Roof crush is the failure and displacement of an automobile roof into the passenger compartment during a rollover accident.

Every year approximately 10,000 Americans are killed in rollover accidents, accounting for about 30% of all light vehicle occupant fatalities. The number of occupant injuries is significantly higher. The relationship between injury levels and intrusion or roof crush has been statistically established, but the mechanism has been thought sometimes to be somewhat obscure. Theories advocating the idea that rollover injuries are caused by the occupants "falling" or "diving" into the vehicles interior have been advanced, but the severity of these events, and thus their potential for causing injury, has been questioned.

Observations from school bus and heavy truck rollovers also suggests that the fall and dive theories are incorrect and that another theory of the mechanism of injury in rollover accidents is required, one that relates injury to the intrusion of the roof structure into the occupant compartment or more simply to "roof crush". Today it is generally realized that the primary injury mechanism in light vehicle rollover accidents is not crushing. Rather, it is widely acknowledged that the principal injury process for contained, i.e., non-ejected, occupants involves the impact between the occupant and the vehicle interior. Since the severity of an impact depends to a large extent on the relative velocity between the impacting objects; the impact theory of injury causation in rollovers has sought to explain the increase in injuries associated with increased roof crush with an increase in the relative velocity between the occupant and the vehicle's interior which is generated by the roof crush. In the simplest terms, when the occupants hits a collapsing roof, they hit harder because the roof is moving in on them. If the roof was not collapsing, and thus moving towards the occupants, their velocity relative to the roof would be lower and the impact less severe.

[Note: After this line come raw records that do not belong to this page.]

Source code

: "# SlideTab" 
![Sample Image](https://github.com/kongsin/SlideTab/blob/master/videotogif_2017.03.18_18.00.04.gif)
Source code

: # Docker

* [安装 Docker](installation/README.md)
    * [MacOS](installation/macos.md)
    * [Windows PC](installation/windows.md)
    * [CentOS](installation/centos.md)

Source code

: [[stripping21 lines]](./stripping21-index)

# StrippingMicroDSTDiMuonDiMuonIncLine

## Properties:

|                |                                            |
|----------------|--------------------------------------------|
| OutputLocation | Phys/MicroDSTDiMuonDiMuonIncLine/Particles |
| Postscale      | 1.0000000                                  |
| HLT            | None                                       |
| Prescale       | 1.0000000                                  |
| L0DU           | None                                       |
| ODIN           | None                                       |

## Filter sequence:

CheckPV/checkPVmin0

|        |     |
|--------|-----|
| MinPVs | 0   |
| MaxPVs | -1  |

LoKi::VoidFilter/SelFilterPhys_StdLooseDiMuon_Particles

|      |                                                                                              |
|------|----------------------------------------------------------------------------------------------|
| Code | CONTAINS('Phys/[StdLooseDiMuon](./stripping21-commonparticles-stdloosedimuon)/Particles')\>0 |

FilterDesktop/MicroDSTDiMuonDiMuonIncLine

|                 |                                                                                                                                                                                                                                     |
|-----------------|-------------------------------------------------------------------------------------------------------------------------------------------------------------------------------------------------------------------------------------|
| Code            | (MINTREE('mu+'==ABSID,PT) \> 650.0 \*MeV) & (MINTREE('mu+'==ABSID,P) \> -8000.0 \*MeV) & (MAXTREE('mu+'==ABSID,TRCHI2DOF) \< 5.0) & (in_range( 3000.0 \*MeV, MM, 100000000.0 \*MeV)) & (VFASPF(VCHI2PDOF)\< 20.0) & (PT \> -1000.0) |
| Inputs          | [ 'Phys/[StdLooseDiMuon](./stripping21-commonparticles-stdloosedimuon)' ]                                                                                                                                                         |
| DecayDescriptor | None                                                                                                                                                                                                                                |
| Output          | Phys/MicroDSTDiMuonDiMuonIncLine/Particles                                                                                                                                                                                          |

Roof crush has also been identified as a cause of both full and partial ejection in rollover accidents because of ejection portals created by the collapsing roof structure. These chiefly involve broken windows but occasionally also involve the body structure. The current Federal regulation involving roof strength - 49 CFR 571.216 (FMVSS 216) - has been found to offer little benefit and is currently being reviewed. Many European manufacturers provide stronger roofs than do U.S. or Asian manufacturers despite the fact that there is no European (EEC) roof strength regulation for light vehicles. The Volvo XC90 may be a good example of this.